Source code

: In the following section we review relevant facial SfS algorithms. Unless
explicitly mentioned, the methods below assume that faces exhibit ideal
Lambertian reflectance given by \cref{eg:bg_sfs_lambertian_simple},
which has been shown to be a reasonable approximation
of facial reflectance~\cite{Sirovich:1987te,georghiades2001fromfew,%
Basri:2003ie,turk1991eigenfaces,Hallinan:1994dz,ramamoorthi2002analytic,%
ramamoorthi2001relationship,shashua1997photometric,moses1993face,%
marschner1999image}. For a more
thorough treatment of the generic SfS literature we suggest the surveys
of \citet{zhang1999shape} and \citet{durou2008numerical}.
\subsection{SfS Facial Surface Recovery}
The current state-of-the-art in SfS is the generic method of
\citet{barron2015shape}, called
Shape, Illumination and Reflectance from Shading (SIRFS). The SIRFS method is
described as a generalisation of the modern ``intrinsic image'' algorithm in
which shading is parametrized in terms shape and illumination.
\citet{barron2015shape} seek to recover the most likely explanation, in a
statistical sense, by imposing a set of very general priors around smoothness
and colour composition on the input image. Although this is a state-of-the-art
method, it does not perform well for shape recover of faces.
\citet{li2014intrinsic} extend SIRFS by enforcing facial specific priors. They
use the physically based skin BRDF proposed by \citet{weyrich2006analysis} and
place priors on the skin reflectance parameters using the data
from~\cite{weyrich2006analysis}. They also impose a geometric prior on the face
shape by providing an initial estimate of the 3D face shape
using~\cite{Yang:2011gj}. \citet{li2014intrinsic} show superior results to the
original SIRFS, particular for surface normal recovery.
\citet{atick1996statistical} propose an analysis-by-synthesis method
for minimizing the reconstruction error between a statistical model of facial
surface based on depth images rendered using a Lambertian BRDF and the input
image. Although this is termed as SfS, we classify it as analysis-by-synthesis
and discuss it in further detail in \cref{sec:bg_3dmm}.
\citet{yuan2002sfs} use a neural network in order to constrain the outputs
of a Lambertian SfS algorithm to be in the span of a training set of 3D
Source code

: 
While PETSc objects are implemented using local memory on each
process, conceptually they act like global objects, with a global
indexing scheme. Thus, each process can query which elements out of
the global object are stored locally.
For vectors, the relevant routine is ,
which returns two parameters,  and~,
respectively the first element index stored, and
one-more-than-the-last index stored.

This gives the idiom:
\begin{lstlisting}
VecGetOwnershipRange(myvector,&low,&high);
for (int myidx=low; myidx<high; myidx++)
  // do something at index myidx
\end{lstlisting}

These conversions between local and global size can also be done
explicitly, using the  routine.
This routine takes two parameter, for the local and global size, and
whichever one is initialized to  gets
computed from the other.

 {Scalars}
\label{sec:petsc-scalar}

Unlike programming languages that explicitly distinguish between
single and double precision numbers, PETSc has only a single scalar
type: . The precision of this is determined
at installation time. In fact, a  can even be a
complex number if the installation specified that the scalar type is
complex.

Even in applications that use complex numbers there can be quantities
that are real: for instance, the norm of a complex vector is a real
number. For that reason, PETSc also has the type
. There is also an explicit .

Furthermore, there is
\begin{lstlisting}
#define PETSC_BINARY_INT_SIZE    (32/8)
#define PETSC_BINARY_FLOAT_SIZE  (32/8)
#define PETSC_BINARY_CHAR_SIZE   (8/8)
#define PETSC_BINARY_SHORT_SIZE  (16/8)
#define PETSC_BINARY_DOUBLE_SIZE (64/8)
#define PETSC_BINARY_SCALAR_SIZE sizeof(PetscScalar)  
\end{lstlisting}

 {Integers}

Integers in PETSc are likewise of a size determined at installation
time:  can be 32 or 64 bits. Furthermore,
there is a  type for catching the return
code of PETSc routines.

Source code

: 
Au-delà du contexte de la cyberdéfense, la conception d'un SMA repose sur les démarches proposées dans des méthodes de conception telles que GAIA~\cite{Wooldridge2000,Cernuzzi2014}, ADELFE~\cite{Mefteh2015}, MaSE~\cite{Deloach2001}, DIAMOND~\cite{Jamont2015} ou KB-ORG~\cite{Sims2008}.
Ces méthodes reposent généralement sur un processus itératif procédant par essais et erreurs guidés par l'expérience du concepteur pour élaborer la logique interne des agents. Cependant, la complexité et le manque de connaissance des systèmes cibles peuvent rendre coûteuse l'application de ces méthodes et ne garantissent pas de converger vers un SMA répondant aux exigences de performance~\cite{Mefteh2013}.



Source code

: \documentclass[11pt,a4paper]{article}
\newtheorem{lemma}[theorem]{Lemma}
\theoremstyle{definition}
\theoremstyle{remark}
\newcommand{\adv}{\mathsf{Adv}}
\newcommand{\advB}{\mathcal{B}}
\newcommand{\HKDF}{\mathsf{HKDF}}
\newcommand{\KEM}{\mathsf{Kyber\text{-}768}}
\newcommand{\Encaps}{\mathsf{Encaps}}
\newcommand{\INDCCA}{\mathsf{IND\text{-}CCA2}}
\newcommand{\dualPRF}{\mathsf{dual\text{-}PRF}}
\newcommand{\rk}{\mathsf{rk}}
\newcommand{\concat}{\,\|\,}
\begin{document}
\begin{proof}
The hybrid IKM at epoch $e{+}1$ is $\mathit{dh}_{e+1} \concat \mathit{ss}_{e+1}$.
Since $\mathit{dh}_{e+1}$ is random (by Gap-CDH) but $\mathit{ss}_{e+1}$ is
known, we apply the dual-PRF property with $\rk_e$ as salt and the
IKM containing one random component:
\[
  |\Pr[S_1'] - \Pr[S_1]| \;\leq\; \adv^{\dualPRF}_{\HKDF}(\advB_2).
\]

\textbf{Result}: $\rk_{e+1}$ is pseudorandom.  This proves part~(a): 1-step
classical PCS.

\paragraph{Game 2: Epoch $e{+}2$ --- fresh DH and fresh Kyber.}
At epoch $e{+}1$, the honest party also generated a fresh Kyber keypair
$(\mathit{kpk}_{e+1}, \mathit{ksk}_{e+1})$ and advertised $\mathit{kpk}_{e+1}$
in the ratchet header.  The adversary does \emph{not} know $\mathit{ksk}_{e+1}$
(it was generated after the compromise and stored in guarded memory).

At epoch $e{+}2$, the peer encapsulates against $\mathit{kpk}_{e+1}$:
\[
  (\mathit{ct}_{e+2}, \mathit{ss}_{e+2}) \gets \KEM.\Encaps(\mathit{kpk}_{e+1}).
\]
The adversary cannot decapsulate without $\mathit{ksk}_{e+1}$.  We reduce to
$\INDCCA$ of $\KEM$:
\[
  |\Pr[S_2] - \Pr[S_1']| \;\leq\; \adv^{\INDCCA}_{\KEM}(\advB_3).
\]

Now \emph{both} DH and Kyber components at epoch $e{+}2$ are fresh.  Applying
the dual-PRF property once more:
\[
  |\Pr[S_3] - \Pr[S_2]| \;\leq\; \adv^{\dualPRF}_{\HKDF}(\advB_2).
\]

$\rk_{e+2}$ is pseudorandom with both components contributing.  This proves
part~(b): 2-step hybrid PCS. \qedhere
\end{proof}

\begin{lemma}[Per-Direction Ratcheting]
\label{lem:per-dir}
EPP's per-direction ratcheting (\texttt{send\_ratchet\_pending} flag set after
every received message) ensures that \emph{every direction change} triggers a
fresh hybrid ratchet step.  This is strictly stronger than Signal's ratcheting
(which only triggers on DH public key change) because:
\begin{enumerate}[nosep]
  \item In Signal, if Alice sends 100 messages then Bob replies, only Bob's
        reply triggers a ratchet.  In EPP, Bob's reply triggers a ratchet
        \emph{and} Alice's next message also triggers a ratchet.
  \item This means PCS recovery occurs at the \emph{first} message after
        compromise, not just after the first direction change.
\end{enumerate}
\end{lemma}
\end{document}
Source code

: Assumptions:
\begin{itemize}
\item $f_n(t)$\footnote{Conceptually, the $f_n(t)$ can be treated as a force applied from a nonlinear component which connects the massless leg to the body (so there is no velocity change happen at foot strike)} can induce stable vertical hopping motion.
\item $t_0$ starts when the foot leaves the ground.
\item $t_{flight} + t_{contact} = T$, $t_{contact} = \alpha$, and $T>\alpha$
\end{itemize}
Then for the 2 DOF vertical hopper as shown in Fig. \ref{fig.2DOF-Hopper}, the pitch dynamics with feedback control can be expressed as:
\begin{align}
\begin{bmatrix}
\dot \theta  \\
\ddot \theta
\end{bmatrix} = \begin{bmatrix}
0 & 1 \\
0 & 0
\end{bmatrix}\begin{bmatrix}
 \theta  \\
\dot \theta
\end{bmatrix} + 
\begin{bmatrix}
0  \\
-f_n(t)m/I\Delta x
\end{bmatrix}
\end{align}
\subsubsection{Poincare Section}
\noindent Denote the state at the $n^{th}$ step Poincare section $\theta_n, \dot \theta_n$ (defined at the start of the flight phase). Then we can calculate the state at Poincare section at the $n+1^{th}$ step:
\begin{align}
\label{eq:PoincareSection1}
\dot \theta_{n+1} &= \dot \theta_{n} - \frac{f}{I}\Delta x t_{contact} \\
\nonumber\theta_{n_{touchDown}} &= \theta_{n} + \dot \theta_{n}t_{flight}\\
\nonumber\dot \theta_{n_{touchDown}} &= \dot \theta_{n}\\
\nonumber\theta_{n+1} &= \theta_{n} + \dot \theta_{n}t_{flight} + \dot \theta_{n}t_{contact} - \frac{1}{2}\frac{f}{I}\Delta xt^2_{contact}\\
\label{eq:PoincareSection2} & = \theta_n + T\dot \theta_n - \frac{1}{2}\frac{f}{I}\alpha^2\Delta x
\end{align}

________________________

= Assignment =
Search the entries for the word "priors" and gather every line where it appears.

= Solved exercise =
statistical sense, by imposing a set of very general priors around smoothness
\citet{li2014intrinsic} extend SIRFS by enforcing facial specific priors. They
place priors on the skin reflectance parameters using the data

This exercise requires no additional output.